5generation (5G) mobile communication technologies define broad frequency bands such that high transmission rates and new services are possible, and can be implemented not only in “Sub 6 GHz” bands, such as 3.5 GHZ, but also in “Above 6 GHz” bands referred to as millimeter wave (mmWave) including 28 GHz and 39 GHZ. In addition, it has been considered to implement 6th generation (6G) mobile communication technologies (referred to as Beyond 5G systems) in terahertz bands (for example, 95 GHz to 3 THz bands) in order to accomplish transmission rates fifty times faster than 5G mobile communication technologies and ultra-low latencies one-tenth of 5G mobile communication technologies.

At the beginning of the development of 5G mobile communication technologies, in order to support services and to satisfy performance requirements in connection with enhanced mobile broadband (eMBB), ultra reliable low latency communications (URLLC), and massive machine-type communications (mMTC), there has been ongoing standardization regarding beamforming and massive multi input multi output (MIMO) for mitigating radio-wave path loss and increasing radio-wave transmission distances in mmWave, supporting numerologies (for example, operating multiple subcarrier spacings) for efficiently utilizing mmWave resources and dynamic operation of slot formats, initial access technologies for supporting multi-beam transmission and broadbands, definition and operation of bandwidth part (BWP), new channel coding methods, such as a low density parity check (LDPC) code for large amount of data transmission and a polar code for highly reliable transmission of control information, layer 2 (L2) pre-processing, and network slicing for providing a dedicated network specialized to a specific service.

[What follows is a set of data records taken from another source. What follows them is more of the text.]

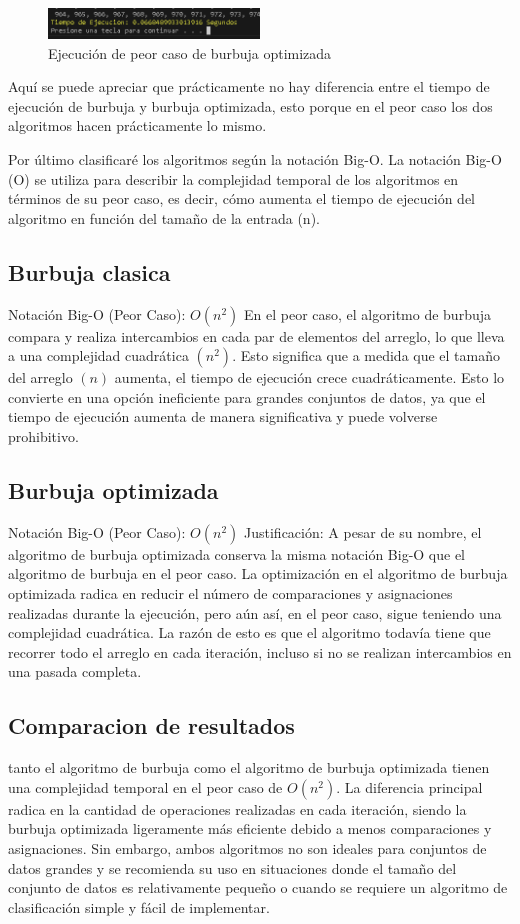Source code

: \documentclass[journal]{IEEEtran}
\begin{document}
  \begin{figure}[H]
    \centering
    \begin{adjustbox}{clip=false}
      \includegraphics[width=0.5\textwidth]{23.PNG}
    \end{adjustbox}
    \caption{Ejecución de peor caso de burbuja optimizada}
  \end{figure}
  Aquí se puede apreciar que prácticamente no hay 
  diferencia entre el tiempo de ejecución de burbuja 
  y burbuja optimizada, esto porque en el peor caso 
  los dos algoritmos hacen prácticamente lo mismo.

  Por último clasificaré los algoritmos según la notación 
  Big-O. La notación
   Big-O (O) se utiliza para describir la complejidad 
   temporal de los algoritmos en términos de su peor 
   caso, es decir, cómo aumenta el tiempo de ejecución 
   del algoritmo en función del tamaño de la entrada (n).
   \subsection{Burbuja clasica}
   Notación Big-O (Peor Caso): $O(n^{2})$
 En el peor caso, el algoritmo de burbuja compara y 
 realiza intercambios en cada par de elementos del 
 arreglo, lo que lleva a una complejidad cuadrática 
 $(n^2)$. Esto significa que a medida que el tamaño del 
 arreglo $(n)$ aumenta, el tiempo de ejecución crece 
 cuadráticamente. Esto lo convierte en una opción 
 ineficiente para grandes conjuntos de datos, ya que el 
 tiempo de ejecución aumenta de manera significativa y 
 puede volverse prohibitivo.
 \subsection{Burbuja optimizada}
 Notación Big-O (Peor Caso): $O(n^{2})$
Justificación: A pesar de su nombre, el algoritmo 
de burbuja optimizada conserva la misma notación 
Big-O que el algoritmo de burbuja en el peor caso. 
La optimización en el algoritmo de burbuja optimizada 
radica en reducir el número de comparaciones y asignaciones 
realizadas durante la ejecución, pero aún así, en el peor 
caso, sigue teniendo una complejidad cuadrática. La razón 
de esto es que el algoritmo todavía tiene que recorrer 
todo el arreglo en cada iteración, incluso si no se realizan 
intercambios en una pasada completa.
\subsection{Comparacion de resultados}
tanto el algoritmo de burbuja como el algoritmo 
de burbuja optimizada tienen una complejidad 
temporal en el peor caso de $O(n^{2})$. La diferencia 
principal radica en la cantidad de operaciones 
realizadas en cada iteración, siendo la burbuja 
optimizada ligeramente más eficiente debido a menos 
comparaciones y asignaciones. Sin embargo, ambos 
algoritmos no son ideales para conjuntos de datos 
grandes y se recomienda su uso en situaciones donde 
el tamaño del conjunto de datos es relativamente 
pequeño o cuando se requiere un algoritmo de clasificación 
simple y fácil de implementar.
\end{document}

Currently, there are ongoing discussions regarding improvement and performance enhancement of initial 5G mobile communication technologies in view of services to be supported by 5G mobile communication technologies, and there has been physical layer standardization regarding technologies, such as vehicle-to-everything (V2X) for aiding driving determination by autonomous vehicles based on information regarding positions and states of vehicles transmitted by the vehicles and for enhancing user convenience, new radio unlicensed (NR-U) aimed at system operations conforming to various regulation-related requirements in unlicensed bands, new radio (NR) user equipment (UE) power saving, non-terrestrial network (NTN) which is UE-satellite direct communication for providing coverage in an area in which communication with terrestrial networks is unavailable, and positioning.

Moreover, there has been ongoing standardization in air interface architecture/protocol regarding technologies, such as industrial Internet of things (IIoT) for supporting new services through interworking and convergence with other industries, integrated access and backhaul (IAB) for providing a node for network service area expansion by supporting a wireless backhaul link and an access link in an integrated manner, mobility enhancement including conditional handover and dual active protocol stack (DAPS) handover, and two-step random access for simplifying random access procedures (2-step random access channel (RACH) for NR). There also has been ongoing standardization in system architecture/service regarding a 5G baseline architecture (for example, service based architecture or service based interface) for combining network functions virtualization (NFV) and software-defined networking (SDN) technologies, and mobile edge computing (MEC) for receiving services based on UE positions.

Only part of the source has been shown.